Eppure, non v’è nella scultura di Guillaume solo un giovane corpo anatomicamente perfetto, pienamente rispondente alle esigenze di un canone neoclassico; bensì – ed è qui tutta la genialità di Guillaume – uno sguardo, vero fulcro dell’intera opera.
Uno sguardo meditabondo, pensoso. Forse immerso in una malcelata agonia; forse sopraffatto dal rimorso. Dal senso di colpa. Dalla vergogna. O che tema, piuttosto, per la sua imminente punizione?
Uno sguardo che emerge allora quasi come sconcertante, dolorosa rivelazione: di quasi un’ultima, inascoltata preghiera; e d’un atto di pentimento insieme.
Uno sguardo da cui trasuda, nella sua divina avvolgenza, un caleidoscopio di ossimor iche, contrastanti emozioni.
Uno sguardo torbido, come pozza palustre, tal da trattenere negli occhi ancora il riverbero d’una antica speranza; delle bianche ali d’un tempo; e l’eco della fulva chioma, quale foglia autunnale ormai caduta.
Uno sguardo che tradisce forse rabbia, forse desiderio di rivalsa. Forse amarezza, forse delusione. Forse rimpianto per un mancato perdono. Disincanto, frustrazione. Colpa. Solitudine.
Guillaume si dichiara apertamente lontano dal Naturalismo; e pur tuttavia, siffatto sguardo, colmo d’emotività e di tragicità, è quanto di forse più vicino al Naturalismo possa esistere.
Perché v’è qualcosa di umano, profondamente umano, tragicamente umano, in tale sguardo.
Perché lo sguardo del reietto Lucifero è al tempo stesso specchio e sguardo di ciascuno di noi.

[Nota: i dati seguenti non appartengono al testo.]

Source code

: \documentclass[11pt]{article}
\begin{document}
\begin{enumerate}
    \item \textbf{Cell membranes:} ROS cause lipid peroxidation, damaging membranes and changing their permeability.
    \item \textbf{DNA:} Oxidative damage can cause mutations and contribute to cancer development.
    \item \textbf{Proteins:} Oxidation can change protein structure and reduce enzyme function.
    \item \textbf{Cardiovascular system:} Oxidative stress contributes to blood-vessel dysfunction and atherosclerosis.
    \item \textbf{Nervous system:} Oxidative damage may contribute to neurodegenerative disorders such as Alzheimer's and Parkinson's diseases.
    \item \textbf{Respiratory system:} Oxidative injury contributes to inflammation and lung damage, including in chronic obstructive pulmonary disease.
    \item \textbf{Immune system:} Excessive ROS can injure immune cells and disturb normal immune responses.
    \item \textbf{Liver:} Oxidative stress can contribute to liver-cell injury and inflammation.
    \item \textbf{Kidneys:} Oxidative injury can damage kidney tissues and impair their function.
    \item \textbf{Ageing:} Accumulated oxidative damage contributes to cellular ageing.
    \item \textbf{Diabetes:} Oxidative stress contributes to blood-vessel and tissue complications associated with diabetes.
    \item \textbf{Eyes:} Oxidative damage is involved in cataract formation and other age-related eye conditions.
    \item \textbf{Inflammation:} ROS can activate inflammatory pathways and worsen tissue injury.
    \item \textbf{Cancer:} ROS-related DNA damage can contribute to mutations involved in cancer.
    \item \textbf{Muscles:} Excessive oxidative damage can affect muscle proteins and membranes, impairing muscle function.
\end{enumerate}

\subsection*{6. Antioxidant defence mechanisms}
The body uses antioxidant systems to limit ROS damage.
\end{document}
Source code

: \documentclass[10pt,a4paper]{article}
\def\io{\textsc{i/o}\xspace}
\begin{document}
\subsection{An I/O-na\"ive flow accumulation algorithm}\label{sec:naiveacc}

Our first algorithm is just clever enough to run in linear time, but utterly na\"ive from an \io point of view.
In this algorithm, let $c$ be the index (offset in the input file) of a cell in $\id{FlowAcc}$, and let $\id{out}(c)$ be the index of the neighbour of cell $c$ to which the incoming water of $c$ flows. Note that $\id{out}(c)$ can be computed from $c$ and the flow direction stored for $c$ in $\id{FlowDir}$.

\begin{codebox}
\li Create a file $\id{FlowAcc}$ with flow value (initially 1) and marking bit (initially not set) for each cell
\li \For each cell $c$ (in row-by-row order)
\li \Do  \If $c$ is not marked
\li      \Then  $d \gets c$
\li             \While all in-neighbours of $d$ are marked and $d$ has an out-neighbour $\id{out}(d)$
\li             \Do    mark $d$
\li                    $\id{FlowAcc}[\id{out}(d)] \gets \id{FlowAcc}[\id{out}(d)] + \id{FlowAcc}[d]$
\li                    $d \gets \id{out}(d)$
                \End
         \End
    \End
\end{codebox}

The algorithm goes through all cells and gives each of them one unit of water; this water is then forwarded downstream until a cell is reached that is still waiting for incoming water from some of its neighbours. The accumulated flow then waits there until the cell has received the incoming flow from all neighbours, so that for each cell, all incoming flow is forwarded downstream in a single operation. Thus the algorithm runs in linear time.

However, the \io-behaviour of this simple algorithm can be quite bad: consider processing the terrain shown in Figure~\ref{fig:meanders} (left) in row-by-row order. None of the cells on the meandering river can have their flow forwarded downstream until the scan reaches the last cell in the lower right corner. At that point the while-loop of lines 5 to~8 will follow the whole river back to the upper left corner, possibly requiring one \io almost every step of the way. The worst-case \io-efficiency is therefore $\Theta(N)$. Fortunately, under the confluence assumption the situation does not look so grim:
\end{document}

Perché in ciascuno di noi alberga il tormento d’un angelo caduto; la nostalgia ineffabile di un eremo lontano, di un’isola che non c’è; di qualcosa che pur sentiamo dolorosamente appartenerci e, al contempo, sfuggirci.
Uno sguardo, ordunque, che potrebbe nondimeno benissimo essere quello di Adamo: creatura anch’essa ribelle al suo Creatore, e da questi parimenti ripudiata, precipitata. Bandita dall’Eden paradisiaco.
E Lucifero, archetipo di tutti gli angeli, “modello di perfezione, pieno di sapienza”, stigmatizzato come Lilith, per il suo desiderio di conoscenza, d’indipendenza; per la sua tracotanza; per la sua aspirazione non lecita, non legittima a rendersi uguale al Padre Celeste, assurge allora quasi a simbolo universale d’una rivalsa.
Quell’antica rivalsa dell’individualità personale verso l’autorità genitoriale. Verso l’insegnamento sospinto e calato dall’alto.